> **Input data**
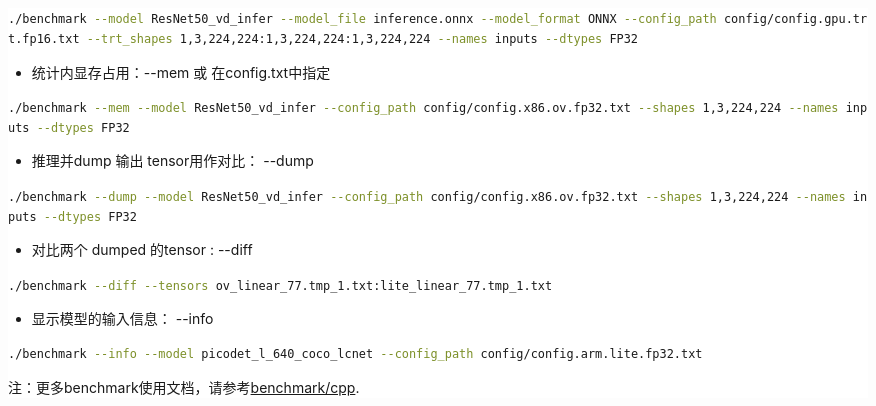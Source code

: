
 ```bash
./benchmark --model ResNet50_vd_infer --model_file inference.onnx --model_format ONNX --config_path config/config.gpu.trt.fp16.txt --trt_shapes 1,3,224,224:1,3,224,224:1,3,224,224 --names inputs --dtypes FP32
```  
- 统计内显存占用：--mem 或 在config.txt中指定  
```bash
./benchmark --mem --model ResNet50_vd_infer --config_path config/config.x86.ov.fp32.txt --shapes 1,3,224,224 --names inputs --dtypes FP32
```
- 推理并dump 输出 tensor用作对比： --dump
```bash
./benchmark --dump --model ResNet50_vd_infer --config_path config/config.x86.ov.fp32.txt --shapes 1,3,224,224 --names inputs --dtypes FP32
```
- 对比两个 dumped 的tensor :  --diff
```bash
./benchmark --diff --tensors ov_linear_77.tmp_1.txt:lite_linear_77.tmp_1.txt
```
- 显示模型的输入信息： --info
```bash
./benchmark --info --model picodet_l_640_coco_lcnet --config_path config/config.arm.lite.fp32.txt
```
注：更多benchmark使用文档，请参考[benchmark/cpp](../cpp/).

> **Description of the task**
All lines that include the word "model" must be copied from the material above.

> **Solution to this exercise**
./benchmark --model ResNet50_vd_infer --model_file inference.onnx --model_format ONNX --config_path config/config.gpu.trt.fp16.txt --trt_shapes 1,3,224,224:1,3,224,224:1,3,224,224 --names inputs --dtypes FP32
./benchmark --mem --model ResNet50_vd_infer --config_path config/config.x86.ov.fp32.txt --shapes 1,3,224,224 --names inputs --dtypes FP32
./benchmark --dump --model ResNet50_vd_infer --config_path config/config.x86.ov.fp32.txt --shapes 1,3,224,224 --names inputs --dtypes FP32
./benchmark --info --model picodet_l_640_coco_lcnet --config_path config/config.arm.lite.fp32.txt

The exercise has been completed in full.